It is always nice to have some time filters in your Tabular model. Because of reuse I try to create most of these filters in the data source. But if that is not an option you can off course add them directly to your Tabular model. So here are some useful samples.

The first one will give you a flag on the last date with sales.

First lets create a new measure.

Last Sales Date:=LASTNONBLANK('Date'[Date]; CALCULATE(SUM('Internet Sales'[Sales Amount])))

And then add a new column in the date dimension. I my sample I will call this column “Last Date With Sales”

=IF('Date'[Date] = calculate('Date'[Last Sales Date];ALL('Date'));1;0)

So if you need the last date with sales in your report you can add the dimension attribute “Last Date With Sales” and then filter the value to 1. This is quite handy if you are using date functions such as TotalYTD or TotalMTD. Please note that you can use the FIRSTNONBLANK functions to. This will return the first date with sales.

The next flag will be a flag that indicates tomorrows date.

To make this flag I will create a new column and add the following expression

=IF('Date'[Date] = TODAY()-1;1;0)

To test this in AdventureWork you first have to figure out how many days to subtract. This can be done by using the following SQL

select datediff(day, '2010/01/02', getdate())

And then change your expression to something like this

=IF('Date'[Date] = TODAY()-1983;1;0)

To get the current month you can add a column like this

=IF(Month('Date'[Date]) = MONTH(TODAY()-1) && YEAR('Date'[Date]) = YEAR(TODAY()-1);1;0)

And to get the current year you can add a column like this

=IF(YEAR('Date'[Date]) = YEAR(TODAY()-1);1;0)
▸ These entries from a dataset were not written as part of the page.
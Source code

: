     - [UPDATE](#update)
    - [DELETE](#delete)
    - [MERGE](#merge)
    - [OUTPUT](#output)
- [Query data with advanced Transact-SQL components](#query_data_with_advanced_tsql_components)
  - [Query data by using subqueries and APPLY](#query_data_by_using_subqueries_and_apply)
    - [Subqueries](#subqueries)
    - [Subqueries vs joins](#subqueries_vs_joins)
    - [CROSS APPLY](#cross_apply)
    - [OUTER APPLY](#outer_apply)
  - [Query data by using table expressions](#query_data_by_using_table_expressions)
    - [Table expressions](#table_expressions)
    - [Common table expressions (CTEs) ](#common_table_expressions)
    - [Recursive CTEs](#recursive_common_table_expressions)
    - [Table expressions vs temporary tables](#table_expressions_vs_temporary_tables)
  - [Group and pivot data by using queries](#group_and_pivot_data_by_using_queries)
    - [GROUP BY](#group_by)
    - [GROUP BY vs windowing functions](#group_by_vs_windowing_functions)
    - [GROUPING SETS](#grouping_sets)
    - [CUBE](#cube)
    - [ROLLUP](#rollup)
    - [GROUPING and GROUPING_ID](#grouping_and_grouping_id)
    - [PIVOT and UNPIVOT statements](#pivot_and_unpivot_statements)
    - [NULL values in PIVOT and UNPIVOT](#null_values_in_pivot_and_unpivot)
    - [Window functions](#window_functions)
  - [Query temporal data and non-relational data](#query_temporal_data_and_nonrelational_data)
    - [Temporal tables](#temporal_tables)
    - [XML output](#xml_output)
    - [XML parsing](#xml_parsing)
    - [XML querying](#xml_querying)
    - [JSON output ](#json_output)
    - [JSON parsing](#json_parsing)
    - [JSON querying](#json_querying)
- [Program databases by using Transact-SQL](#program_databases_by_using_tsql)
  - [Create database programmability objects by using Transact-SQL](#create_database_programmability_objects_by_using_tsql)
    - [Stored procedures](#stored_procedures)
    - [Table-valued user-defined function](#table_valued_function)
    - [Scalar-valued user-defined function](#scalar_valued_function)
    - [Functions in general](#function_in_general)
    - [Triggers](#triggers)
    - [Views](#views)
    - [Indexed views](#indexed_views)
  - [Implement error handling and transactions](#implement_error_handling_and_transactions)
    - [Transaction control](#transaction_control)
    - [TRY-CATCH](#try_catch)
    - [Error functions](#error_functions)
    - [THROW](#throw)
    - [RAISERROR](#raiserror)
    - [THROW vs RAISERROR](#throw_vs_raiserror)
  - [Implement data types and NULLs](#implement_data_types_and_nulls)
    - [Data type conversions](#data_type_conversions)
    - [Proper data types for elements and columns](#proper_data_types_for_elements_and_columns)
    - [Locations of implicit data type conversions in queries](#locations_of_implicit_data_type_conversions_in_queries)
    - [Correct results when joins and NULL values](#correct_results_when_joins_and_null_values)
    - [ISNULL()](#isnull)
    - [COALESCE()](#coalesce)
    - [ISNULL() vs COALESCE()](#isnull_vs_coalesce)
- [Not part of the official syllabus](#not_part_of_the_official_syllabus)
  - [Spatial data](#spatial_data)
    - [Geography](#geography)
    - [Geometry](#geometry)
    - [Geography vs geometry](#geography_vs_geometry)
Use you inactive relations with “USERELATIONSHIP” in DAX

In Tabular models you can only have one active relationship between two tables. But you can have multiple inactive ones. In the image below you can see how the active relations are marked with a solid line. And then inactive ones are marked as dotted lines.

Relationsships

So how do you use your inactive ones?

I start with a basic query that gives me the sales per year. Because I did not specify a relationsship the active relationship is used. In this case the order date.

EVALUATE
 (
    ADDCOLUMNS (
        VALUES ( 'Date'[Calendar Year] ),
        "Total sales", 'Internet Sales'[Internet Total Sales]
    )
)

And the result

Relation 1

So if I want to use an inactive relationship too I need to use the USERELATIONSHIP function. Below is an example on how to get both sales per order year and sales per shipment year in the same query.

DEFINE
    MEASURE 'Internet Sales'[Total Sales By ShipmentDate] =
        CALCULATE (
            'Internet Sales'[Internet Total Sales],
            USERELATIONSHIP ( 'Internet Sales'[ShipDateKey], 'Date'[DateKey] )
        )
EVALUATE
 (
    ADDCOLUMNS (
        VALUES ( 'Date'[Calendar Year] ),
        "Total sales", 'Internet Sales'[Internet Total Sales],
        "Total sales by ShipmentDate", 'Internet Sales'[Total Sales By ShipmentDate]
    )
)

And the result will look like this

Relation 2

Search for dimension members in DAX using the “search” function

If you want to search for specific dimension members you can use the “Search” function in DAX. The “Search” function also support wildcards.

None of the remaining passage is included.